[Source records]
○ ○ ○ ○

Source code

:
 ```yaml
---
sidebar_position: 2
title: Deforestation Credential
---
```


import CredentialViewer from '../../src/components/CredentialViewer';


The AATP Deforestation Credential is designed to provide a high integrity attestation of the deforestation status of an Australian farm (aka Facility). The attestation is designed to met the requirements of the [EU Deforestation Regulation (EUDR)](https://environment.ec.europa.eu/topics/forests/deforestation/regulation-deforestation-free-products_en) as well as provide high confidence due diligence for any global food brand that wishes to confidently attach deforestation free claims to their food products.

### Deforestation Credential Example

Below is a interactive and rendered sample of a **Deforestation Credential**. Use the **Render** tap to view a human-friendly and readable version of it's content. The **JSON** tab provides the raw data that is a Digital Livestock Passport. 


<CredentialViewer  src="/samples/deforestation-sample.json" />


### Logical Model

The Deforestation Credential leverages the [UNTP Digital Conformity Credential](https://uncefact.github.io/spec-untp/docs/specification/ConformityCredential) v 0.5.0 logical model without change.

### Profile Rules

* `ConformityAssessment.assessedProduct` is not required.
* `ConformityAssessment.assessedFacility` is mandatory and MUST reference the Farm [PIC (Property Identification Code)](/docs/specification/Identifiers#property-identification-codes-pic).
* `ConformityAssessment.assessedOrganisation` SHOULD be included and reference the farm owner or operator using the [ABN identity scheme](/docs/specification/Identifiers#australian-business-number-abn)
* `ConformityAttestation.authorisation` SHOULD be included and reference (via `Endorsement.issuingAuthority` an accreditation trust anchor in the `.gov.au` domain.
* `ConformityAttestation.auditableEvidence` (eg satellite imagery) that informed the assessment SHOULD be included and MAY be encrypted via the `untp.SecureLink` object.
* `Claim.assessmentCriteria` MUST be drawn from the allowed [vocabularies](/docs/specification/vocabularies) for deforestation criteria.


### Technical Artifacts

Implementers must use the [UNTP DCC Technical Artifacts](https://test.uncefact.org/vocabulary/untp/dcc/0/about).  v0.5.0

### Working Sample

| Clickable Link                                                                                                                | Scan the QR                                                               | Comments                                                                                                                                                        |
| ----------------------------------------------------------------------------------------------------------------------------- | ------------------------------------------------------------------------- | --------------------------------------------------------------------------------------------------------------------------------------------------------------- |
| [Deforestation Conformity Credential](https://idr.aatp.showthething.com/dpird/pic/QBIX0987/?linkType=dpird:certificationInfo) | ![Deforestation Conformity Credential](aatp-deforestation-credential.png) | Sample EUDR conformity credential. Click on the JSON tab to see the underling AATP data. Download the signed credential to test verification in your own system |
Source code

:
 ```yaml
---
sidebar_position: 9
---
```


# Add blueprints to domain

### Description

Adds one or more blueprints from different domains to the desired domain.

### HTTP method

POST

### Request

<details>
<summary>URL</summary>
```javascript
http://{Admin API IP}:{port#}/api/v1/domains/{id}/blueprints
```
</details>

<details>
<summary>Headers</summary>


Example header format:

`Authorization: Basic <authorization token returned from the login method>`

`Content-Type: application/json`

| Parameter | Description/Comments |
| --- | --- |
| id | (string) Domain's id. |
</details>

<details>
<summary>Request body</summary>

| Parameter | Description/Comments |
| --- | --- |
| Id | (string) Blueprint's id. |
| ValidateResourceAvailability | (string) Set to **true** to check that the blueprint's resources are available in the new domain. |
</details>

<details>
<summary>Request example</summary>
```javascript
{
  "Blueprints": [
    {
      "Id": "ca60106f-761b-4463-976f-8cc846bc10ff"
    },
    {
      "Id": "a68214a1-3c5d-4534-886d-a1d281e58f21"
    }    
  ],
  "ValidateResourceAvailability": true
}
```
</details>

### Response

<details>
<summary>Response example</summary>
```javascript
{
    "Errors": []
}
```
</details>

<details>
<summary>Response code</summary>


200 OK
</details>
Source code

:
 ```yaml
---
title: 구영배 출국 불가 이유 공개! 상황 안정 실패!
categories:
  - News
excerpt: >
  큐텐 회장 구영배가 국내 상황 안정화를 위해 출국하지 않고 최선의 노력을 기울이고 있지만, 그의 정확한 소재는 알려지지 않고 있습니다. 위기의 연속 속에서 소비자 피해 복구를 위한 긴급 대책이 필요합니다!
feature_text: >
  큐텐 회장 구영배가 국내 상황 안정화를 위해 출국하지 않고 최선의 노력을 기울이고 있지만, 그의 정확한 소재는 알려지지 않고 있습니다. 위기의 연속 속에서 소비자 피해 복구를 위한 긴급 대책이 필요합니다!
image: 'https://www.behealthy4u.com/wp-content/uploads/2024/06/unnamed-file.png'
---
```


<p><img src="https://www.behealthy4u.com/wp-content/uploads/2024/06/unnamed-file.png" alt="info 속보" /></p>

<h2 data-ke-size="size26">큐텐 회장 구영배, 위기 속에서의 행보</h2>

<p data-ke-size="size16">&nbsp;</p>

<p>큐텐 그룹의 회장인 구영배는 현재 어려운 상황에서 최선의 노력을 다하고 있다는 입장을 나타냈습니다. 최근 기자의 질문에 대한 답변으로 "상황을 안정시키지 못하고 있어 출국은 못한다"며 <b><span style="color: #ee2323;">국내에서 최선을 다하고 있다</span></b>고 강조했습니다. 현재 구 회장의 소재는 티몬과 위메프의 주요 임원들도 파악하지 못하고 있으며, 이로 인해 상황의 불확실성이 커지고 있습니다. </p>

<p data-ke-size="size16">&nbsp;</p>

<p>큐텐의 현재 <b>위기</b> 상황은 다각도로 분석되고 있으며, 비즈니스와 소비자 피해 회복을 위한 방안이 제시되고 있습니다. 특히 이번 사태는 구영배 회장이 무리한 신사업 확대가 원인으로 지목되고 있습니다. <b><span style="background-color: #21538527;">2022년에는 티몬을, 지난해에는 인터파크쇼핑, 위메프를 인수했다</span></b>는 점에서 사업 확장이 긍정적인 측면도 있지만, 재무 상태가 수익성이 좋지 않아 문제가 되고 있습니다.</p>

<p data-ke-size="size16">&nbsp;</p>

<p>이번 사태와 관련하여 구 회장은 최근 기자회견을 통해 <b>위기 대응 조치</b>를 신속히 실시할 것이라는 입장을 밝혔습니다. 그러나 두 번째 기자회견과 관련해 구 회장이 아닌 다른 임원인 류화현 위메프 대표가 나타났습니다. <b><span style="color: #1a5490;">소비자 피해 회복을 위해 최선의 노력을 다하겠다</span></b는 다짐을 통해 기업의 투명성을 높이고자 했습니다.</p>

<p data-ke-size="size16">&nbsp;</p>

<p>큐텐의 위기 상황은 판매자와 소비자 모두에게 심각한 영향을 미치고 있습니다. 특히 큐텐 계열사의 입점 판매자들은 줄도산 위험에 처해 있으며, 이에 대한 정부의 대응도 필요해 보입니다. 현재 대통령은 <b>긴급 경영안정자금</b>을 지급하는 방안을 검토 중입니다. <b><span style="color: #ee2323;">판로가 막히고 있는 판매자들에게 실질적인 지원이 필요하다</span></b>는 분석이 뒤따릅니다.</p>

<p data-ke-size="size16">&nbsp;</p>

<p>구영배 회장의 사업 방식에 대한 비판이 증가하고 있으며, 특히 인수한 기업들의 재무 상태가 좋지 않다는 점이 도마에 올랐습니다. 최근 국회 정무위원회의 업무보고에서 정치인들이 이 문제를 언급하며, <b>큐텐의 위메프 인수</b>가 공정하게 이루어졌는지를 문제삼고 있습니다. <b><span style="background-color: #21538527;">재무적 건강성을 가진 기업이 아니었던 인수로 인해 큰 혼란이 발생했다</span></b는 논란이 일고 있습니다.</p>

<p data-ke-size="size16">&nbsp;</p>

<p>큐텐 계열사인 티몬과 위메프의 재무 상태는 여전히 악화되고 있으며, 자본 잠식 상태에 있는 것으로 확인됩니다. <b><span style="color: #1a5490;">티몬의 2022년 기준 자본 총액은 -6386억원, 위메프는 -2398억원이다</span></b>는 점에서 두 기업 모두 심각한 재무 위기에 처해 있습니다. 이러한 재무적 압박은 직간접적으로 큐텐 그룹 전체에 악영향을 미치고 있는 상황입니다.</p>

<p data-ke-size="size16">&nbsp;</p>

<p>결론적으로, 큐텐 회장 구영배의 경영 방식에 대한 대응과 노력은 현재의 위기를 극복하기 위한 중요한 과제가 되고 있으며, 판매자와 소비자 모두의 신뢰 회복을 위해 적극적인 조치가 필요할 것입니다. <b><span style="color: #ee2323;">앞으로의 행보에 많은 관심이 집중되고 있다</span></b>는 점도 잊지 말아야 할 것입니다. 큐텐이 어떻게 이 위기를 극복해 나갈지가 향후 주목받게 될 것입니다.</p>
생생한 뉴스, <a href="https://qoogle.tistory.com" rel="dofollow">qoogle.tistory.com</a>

○ ○ ○ ○

ACTIVITY: Every line from the line containing "Implementers must use" through the line containing "### Description" in the records above must be retyped exactly. Leave out the rest.

SOLUTION:
Implementers must use the [UNTP DCC Technical Artifacts](https://test.uncefact.org/vocabulary/untp/dcc/0/about).  v0.5.0

### Working Sample

| Clickable Link                                                                                                                | Scan the QR                                                               | Comments                                                                                                                                                        |
| ----------------------------------------------------------------------------------------------------------------------------- | ------------------------------------------------------------------------- | --------------------------------------------------------------------------------------------------------------------------------------------------------------- |
| [Deforestation Conformity Credential](https://idr.aatp.showthething.com/dpird/pic/QBIX0987/?linkType=dpird:certificationInfo) | ![Deforestation Conformity Credential](aatp-deforestation-credential.png) | Sample EUDR conformity credential. Click on the JSON tab to see the underling AATP data. Download the signed credential to test verification in your own system |
Source code

:
 ```yaml
---
sidebar_position: 9
---
```


# Add blueprints to domain

### Description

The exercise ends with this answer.